Rhode Island law caps the maximum interest of small loans at 36% annual percentage rate for loans of $300 or less, with lower rates for larger loans. There are loopholes in this law, and EPI discussed three methods used by payday lenders in Rhode Island to charge far higher rates. The most common method is when storefront payday lenders register as deferred deposit providers, or “check cashers” under an exemption in Rhode Island law, allowing them to charge an affective APR of 260% on small loans. Representative Alzate (D-Dist. 60, Pawtucket, Central Falls), and Senate Deputy Senate Majority Whip Ana B. Quezada (D-Dist. 2, Providence) have introduced legislation (2024-H 7211, 2024-S2141) that would amend state law to remove this loophole that allow deferred deposit providers to charge triple-digit interest on loans.

“Predatory lenders, like payday lenders, target low-income Rhode Islanders and charge them triple-digit interest rates, costing our communities millions of dollars annually and trapping our neighbors in cycles of debt,” said Alan Krinsky, EPI director of research and fiscal policy. “Congress acted in 2006 to protect active duty military personnel by capping payday loans to such individuals at 36%, and it is time for all Rhode Islanders to receive the same financial protection.
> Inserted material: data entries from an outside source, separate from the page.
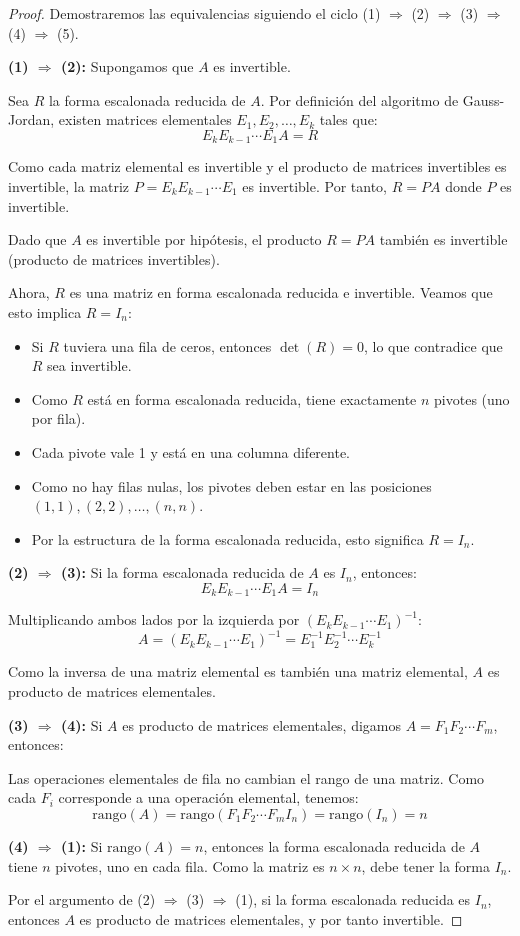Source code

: \begin{proof}
Demostraremos las equivalencias siguiendo el ciclo (1) $\Rightarrow$ (2) $\Rightarrow$ (3) $\Rightarrow$ (4) $\Rightarrow$ (5).

\textbf{(1) $\Rightarrow$ (2):} Supongamos que $A$ es invertible. 

Sea $R$ la forma escalonada reducida de $A$. Por definición del algoritmo de Gauss-Jordan, existen matrices elementales $E_1, E_2, \ldots, E_k$ tales que:
\[E_k E_{k-1} \cdots E_1 A = R\]

Como cada matriz elemental es invertible y el producto de matrices invertibles es invertible, la matriz $P = E_k E_{k-1} \cdots E_1$ es invertible. Por tanto, $R = PA$ donde $P$ es invertible.

Dado que $A$ es invertible por hipótesis, el producto $R = PA$ también es invertible (producto de matrices invertibles).

Ahora, $R$ es una matriz en forma escalonada reducida e invertible. Veamos que esto implica $R = I_n$:
\begin{itemize}
    \item Si $R$ tuviera una fila de ceros, entonces $\det(R) = 0$, lo que contradice que $R$ sea invertible.
    \item Como $R$ está en forma escalonada reducida, tiene exactamente $n$ pivotes (uno por fila).
    \item Cada pivote vale 1 y está en una columna diferente.
    \item Como no hay filas nulas, los pivotes deben estar en las posiciones $(1,1), (2,2), \ldots, (n,n)$.
    \item Por la estructura de la forma escalonada reducida, esto significa $R = I_n$.
\end{itemize}

\textbf{(2) $\Rightarrow$ (3):} Si la forma escalonada reducida de $A$ es $I_n$, entonces:
\[E_k E_{k-1} \cdots E_1 A = I_n\]

Multiplicando ambos lados por la izquierda por $(E_k E_{k-1} \cdots E_1)^{-1}$:
\[A = (E_k E_{k-1} \cdots E_1)^{-1} = E_1^{-1} E_2^{-1} \cdots E_k^{-1}\]

Como la inversa de una matriz elemental es también una matriz elemental, $A$ es producto de matrices elementales.

\textbf{(3) $\Rightarrow$ (4):} Si $A$ es producto de matrices elementales, digamos $A = F_1 F_2 \cdots F_m$, entonces:

Las operaciones elementales de fila no cambian el rango de una matriz. Como cada $F_i$ corresponde a una operación elemental, tenemos:
\[\text{rango}(A) = \text{rango}(F_1 F_2 \cdots F_m I_n) = \text{rango}(I_n) = n\]

\textbf{(4) $\Rightarrow$ (1):} Si $\text{rango}(A) = n$, entonces la forma escalonada reducida de $A$ tiene $n$ pivotes, uno en cada fila. Como la matriz es $n \times n$, debe tener la forma $I_n$.

Por el argumento de (2) $\Rightarrow$ (3) $\Rightarrow$ (1), si la forma escalonada reducida es $I_n$, entonces $A$ es producto de matrices elementales, y por tanto invertible.
\end{proof}

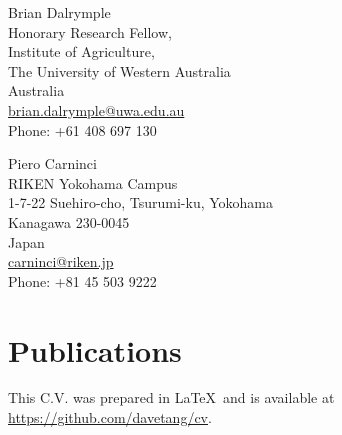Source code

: \documentclass[a4paper, 10pt]{article}
\begin{document}
\begin{minipage}[ht]{.50\textwidth}
Brian Dalrymple \\
Honorary Research Fellow, \\
Institute of Agriculture, \\
The University of Western Australia \\
Australia \\
\href{mailto:brian.dalrymple@uwa.edu.au}{brian.dalrymple@uwa.edu.au} \\
Phone: +61 408 697 130
\end{minipage}
\begin{minipage}[ht]{.50\textwidth}
Piero Carninci \\
RIKEN Yokohama Campus \\
1-7-22 Suehiro-cho, Tsurumi-ku, Yokohama \\
Kanagawa 230-0045 \\
Japan \\
\href{mailto:carninci@riken.jp}{carninci@riken.jp} \\
Phone: +81 45 503 9222
\end{minipage}

\section*{Publications}
\begingroup
   \renewcommand{\section}[2]{}
   
   \nocite{*}
   
\endgroup

\vfill

\footnotesize
This C.V. was prepared in \LaTeX\ and is available at \href{https://github.com/davetang/cv}{https://github.com/davetang/cv}.
\end{document}
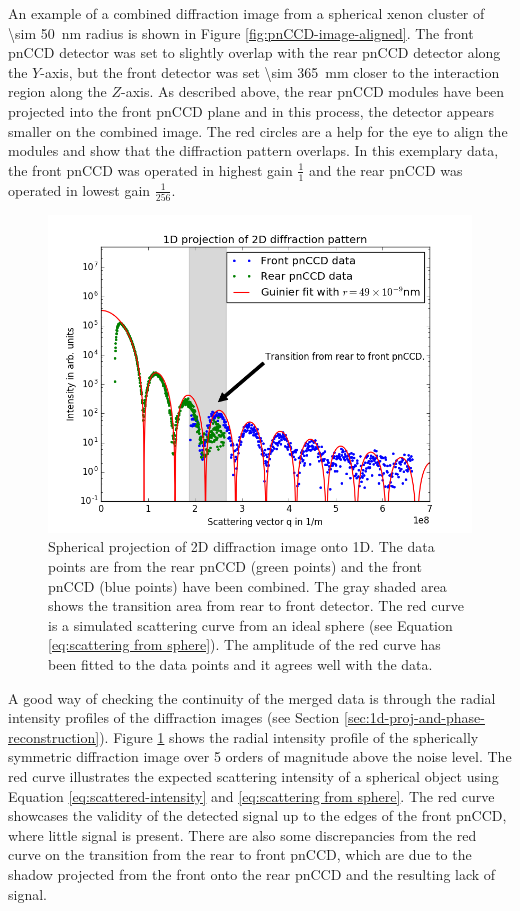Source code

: %
An example of a combined diffraction image from a spherical xenon cluster of \SI{\sim 50}{\nano\meter} radius is shown in Figure \ref{fig:pnCCD-image-aligned}. The front pnCCD detector was set to slightly overlap with the rear pnCCD detector along the $Y$-axis, but the front detector was set \SI{\sim 365}{\milli\meter} closer to the interaction region along the $Z$-axis. As described above, the rear pnCCD modules have been projected into the front pnCCD plane and in this process, the detector appears smaller on the combined image. The red circles are a help for the eye to align the modules and show that the diffraction pattern overlaps. In this exemplary data, the front pnCCD was operated in highest gain $\frac{1}{1}$ and the rear pnCCD was operated in lowest gain $\frac{1}{256}$.\\[1\baselineskip]
\begin{figure}
	\centering
		\includegraphics[height=0.50\textwidth]{images/pnCCD-1d-sum.png}
	\caption[Spherical projection of 2D diffraction image onto 1D.]{Spherical projection of 2D diffraction image onto 1D. The data points are from the rear pnCCD (green points) and the front pnCCD (blue points) have been combined. The gray shaded area shows the transition area from rear to front detector. The red curve is a simulated scattering curve from an ideal sphere (see Equation \eqref{eq:scattering from sphere}). The amplitude of the red curve has been fitted to the data points and it agrees well with the data.}
	\label{fig:pnCCD-1d-sum}
\end{figure}
A good way of checking the continuity of the merged data is through the radial intensity profiles of the diffraction images (see Section \ref{sec:1d-proj-and-phase-reconstruction}). Figure \ref{fig:pnCCD-1d-sum} shows the radial intensity profile of the spherically symmetric diffraction image over 5 orders of magnitude above the noise level. The red curve illustrates the expected scattering intensity of a spherical object using Equation \eqref{eq:scattered-intensity} and \eqref{eq:scattering from sphere}. The red curve showcases the validity of the detected signal up to the edges of the front pnCCD, where little signal is present. There are also some discrepancies from the red curve on the transition from the rear to front pnCCD, which are due to the shadow projected from the front onto the rear pnCCD and the resulting lack of signal. 
%
%
%
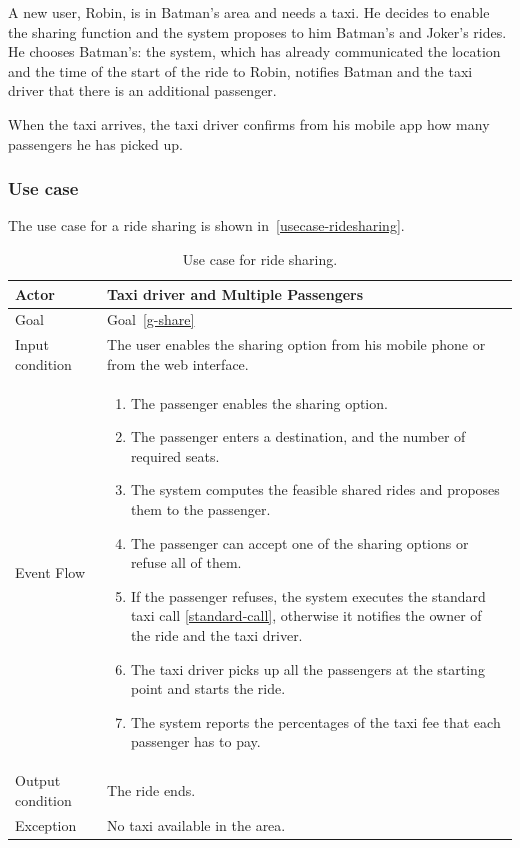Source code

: A new user, Robin, is in Batman's area and needs a taxi. He decides to enable the sharing function and the system proposes to him Batman's and Joker's rides.
He chooses Batman's: the system, which has already communicated the location and the time of the start of the ride to Robin, notifies Batman and the taxi driver that there is an additional passenger.

When the taxi arrives, the taxi driver confirms from his mobile app how many passengers he has picked up.

\subsubsection{Use case}
The use case for a ride sharing is shown in~\autoref{usecase-ridesharing}.

\begin{table}
\begin{center}
\begin{tabular}{| l | p{} |}
\hline
Actor & Taxi driver and Multiple Passengers \\
\hline
Goal & Goal~\ref{g-share}
\\
\hline
Input condition & The user enables the sharing option from his mobile phone or from the web interface.  \\
\hline
Event Flow &
\begin{enumerate}
	\item The passenger enables the sharing option.
	\item The passenger enters a destination, and the number of required seats.
	\item The system computes the feasible shared rides and proposes them to the passenger.
	\item The passenger can accept one of the sharing options or refuse all of them.
	\item If the passenger refuses, the system executes the standard taxi call \ref{standard-call}, otherwise it notifies the owner of the ride and the taxi driver.
	\item The taxi driver picks up all the passengers at the starting point and starts the ride.
	\item The system reports the percentages of the taxi fee that each passenger has to pay.
\end{enumerate}
\\
\hline
Output condition & The ride ends. \\
\hline
Exception & No taxi available in the area. \\
\hline
\end{tabular}
\end{center}
\caption{Use case for ride sharing.}
\label{usecase-ridesharing}
\end{table}

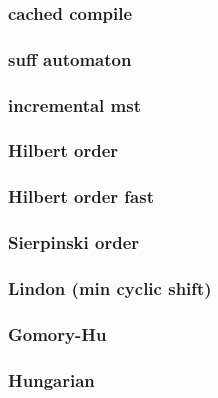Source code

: \documentclass[a4paper,twocolumn]{article}
\begin{document}
\subsubsection{cached compile}



\subsubsection{suff automaton}


\subsubsection{incremental mst}


\subsubsection{Hilbert order}


\subsubsection{Hilbert order fast}


\subsubsection{Sierpinski order}


\subsubsection{Lindon (min cyclic shift)}


\subsubsection{Gomory-Hu}


% 

\subsubsection{Hungarian}

\end{document}
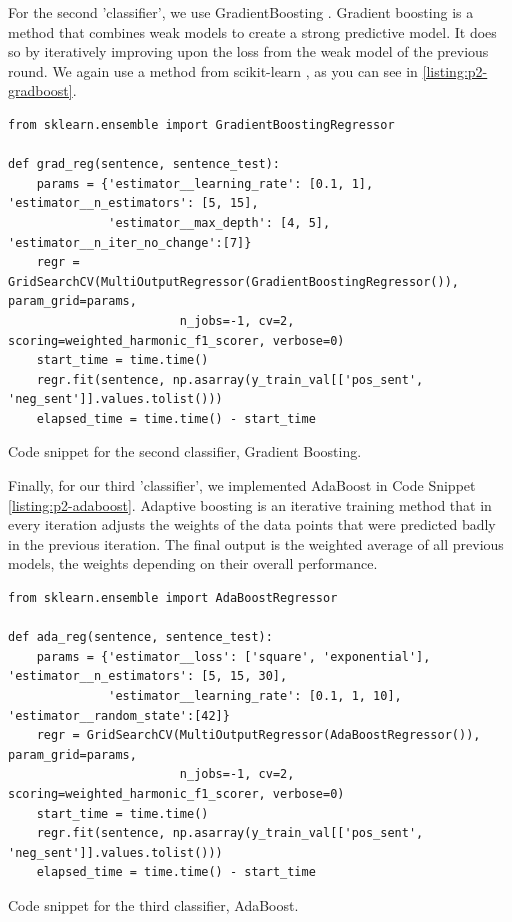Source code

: For the second 'classifier', we use GradientBoosting \cite{gradboost1, gradboost2, gradboost3}. Gradient boosting is a method that combines weak models to create a strong predictive model. It does so by iteratively improving upon the loss from the weak model of the previous round.
We again use a method from scikit-learn \cite{sklearn1, sklearn2}, as you can see in \ref{listing:p2-gradboost}.

\begin{listing*}
\begin{verbatim}
from sklearn.ensemble import GradientBoostingRegressor

def grad_reg(sentence, sentence_test):
    params = {'estimator__learning_rate': [0.1, 1], 'estimator__n_estimators': [5, 15],
              'estimator__max_depth': [4, 5], 'estimator__n_iter_no_change':[7]}
    regr = GridSearchCV(MultiOutputRegressor(GradientBoostingRegressor()), param_grid=params,
                        n_jobs=-1, cv=2, scoring=weighted_harmonic_f1_scorer, verbose=0)
    start_time = time.time()
    regr.fit(sentence, np.asarray(y_train_val[['pos_sent', 'neg_sent']].values.tolist()))
    elapsed_time = time.time() - start_time
\end{verbatim}
\caption{Code snippet for the second classifier, Gradient Boosting.}
\label{listing:p2-gradboost}
\end{listing*}

Finally, for our third 'classifier', we implemented AdaBoost \cite{adaboost} in Code Snippet \ref{listing:p2-adaboost}. Adaptive boosting is an iterative training method that in every iteration adjusts the weights of  the data points that were predicted badly in the previous iteration. The final output is the weighted average of all previous models, the weights depending on their overall performance.

\begin{listing*}
\begin{verbatim}
from sklearn.ensemble import AdaBoostRegressor

def ada_reg(sentence, sentence_test):
    params = {'estimator__loss': ['square', 'exponential'], 'estimator__n_estimators': [5, 15, 30],
              'estimator__learning_rate': [0.1, 1, 10], 'estimator__random_state':[42]}
    regr = GridSearchCV(MultiOutputRegressor(AdaBoostRegressor()), param_grid=params,
                        n_jobs=-1, cv=2, scoring=weighted_harmonic_f1_scorer, verbose=0)
    start_time = time.time()
    regr.fit(sentence, np.asarray(y_train_val[['pos_sent', 'neg_sent']].values.tolist()))
    elapsed_time = time.time() - start_time
\end{verbatim}
\caption{Code snippet for the third classifier, AdaBoost.}
\label{listing:p2-adaboost}
\end{listing*}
We would not tolerate targeting small business owners with triple-digit interest rates and should not tolerate this for Rhode Islanders.”

Another pay day lending practice are rent-a-bank schemes, in which a Rhode Island payday lending institution pays a bank chartered in a state that allows higher interest rates on loans than Rhode Island to formally underwrite the loan. This practice is allowed under the federal Depository Institutions Deregulation and Monetary Control Act of 1980, which allows state-charted banks to follow the laws of the state they are charted in, rather than the one they are doing business in. Rhode Island could join Iowa and Colorado in opting out of the DIDMCA to close this loophole.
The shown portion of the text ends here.